DATASET EXTRACT:
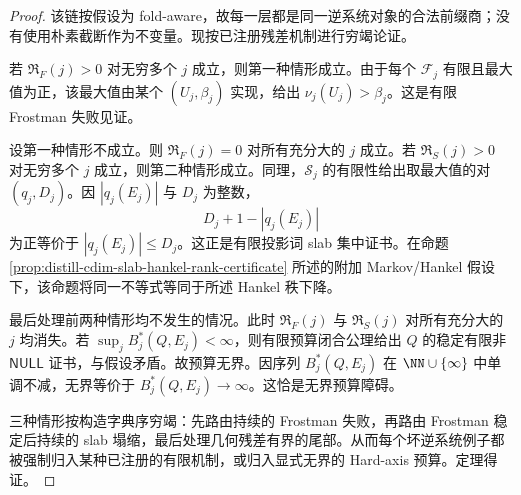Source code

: \begin{proof}
该链按假设为 fold-aware，故每一层都是同一逆系统对象的合法前缀商；没有使用朴素截断作为不变量。现按已注册残差机制进行穷竭论证。

若 \(\mathfrak R_F(j)>0\) 对无穷多个 \(j\) 成立，则第一种情形成立。由于每个 \(\mathcal F_j\) 有限且最大值为正，该最大值由某个 \((U_j,\beta_j)\) 实现，给出 \(\nu_j(U_j)>\beta_j\)。这是有限 Frostman 失败见证。

设第一种情形不成立。则 \(\mathfrak R_F(j)=0\) 对所有充分大的 \(j\) 成立。若 \(\mathfrak R_S(j)>0\) 对无穷多个 \(j\) 成立，则第二种情形成立。同理，\(\mathcal S_j\) 的有限性给出取最大值的对 \((q_j,D_j)\)。因 \(|q_j(E_j)|\) 与 \(D_j\) 为整数，
\[
D_j+1-|q_j(E_j)|
\]
为正等价于 \(|q_j(E_j)|\le D_j\)。这正是有限投影词 slab 集中证书。在命题 \ref{prop:distill-cdim-slab-hankel-rank-certificate} 所述的附加 Markov/Hankel 假设下，该命题将同一不等式等同于所述 Hankel 秩下降。

最后处理前两种情形均不发生的情况。此时 \(\mathfrak R_F(j)\) 与 \(\mathfrak R_S(j)\) 对所有充分大的 \(j\) 均消失。若 \(\sup_j B_j^\ast(Q,E_j)<\infty\)，则有限预算闭合公理给出 \(Q\) 的稳定有限非 \(\mathsf{NULL}\) 证书，与假设矛盾。故预算无界。因序列 \(B_j^\ast(Q,E_j)\) 在 \(\NN\cup\{\infty\}\) 中单调不减，无界等价于 \(B_j^\ast(Q,E_j)\to\infty\)。这恰是无界预算障碍。

三种情形按构造字典序穷竭：先路由持续的 Frostman 失败，再路由 Frostman 稳定后持续的 slab 塌缩，最后处理几何残差有界的尾部。从而每个坏逆系统例子都被强制归入某种已注册的有限机制，或归入显式无界的 Hard-axis 预算。定理得证。
\end{proof}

BRIEF: Write out the records word for word. Pictures stay out.

SOLUTION:
Source code

: \begin{proof}
该链按假设为 fold-aware，故每一层都是同一逆系统对象的合法前缀商；没有使用朴素截断作为不变量。现按已注册残差机制进行穷竭论证。

若 \(\mathfrak R_F(j)>0\) 对无穷多个 \(j\) 成立，则第一种情形成立。由于每个 \(\mathcal F_j\) 有限且最大值为正，该最大值由某个 \((U_j,\beta_j)\) 实现，给出 \(\nu_j(U_j)>\beta_j\)。这是有限 Frostman 失败见证。

设第一种情形不成立。则 \(\mathfrak R_F(j)=0\) 对所有充分大的 \(j\) 成立。若 \(\mathfrak R_S(j)>0\) 对无穷多个 \(j\) 成立，则第二种情形成立。同理，\(\mathcal S_j\) 的有限性给出取最大值的对 \((q_j,D_j)\)。因 \(|q_j(E_j)|\) 与 \(D_j\) 为整数，
\[
D_j+1-|q_j(E_j)|
\]
为正等价于 \(|q_j(E_j)|\le D_j\)。这正是有限投影词 slab 集中证书。在命题 \ref{prop:distill-cdim-slab-hankel-rank-certificate} 所述的附加 Markov/Hankel 假设下，该命题将同一不等式等同于所述 Hankel 秩下降。

最后处理前两种情形均不发生的情况。此时 \(\mathfrak R_F(j)\) 与 \(\mathfrak R_S(j)\) 对所有充分大的 \(j\) 均消失。若 \(\sup_j B_j^\ast(Q,E_j)<\infty\)，则有限预算闭合公理给出 \(Q\) 的稳定有限非 \(\mathsf{NULL}\) 证书，与假设矛盾。故预算无界。因序列 \(B_j^\ast(Q,E_j)\) 在 \(\NN\cup\{\infty\}\) 中单调不减，无界等价于 \(B_j^\ast(Q,E_j)\to\infty\)。这恰是无界预算障碍。

三种情形按构造字典序穷竭：先路由持续的 Frostman 失败，再路由 Frostman 稳定后持续的 slab 塌缩，最后处理几何残差有界的尾部。从而每个坏逆系统例子都被强制归入某种已注册的有限机制，或归入显式无界的 Hard-axis 预算。定理得证。
\end{proof}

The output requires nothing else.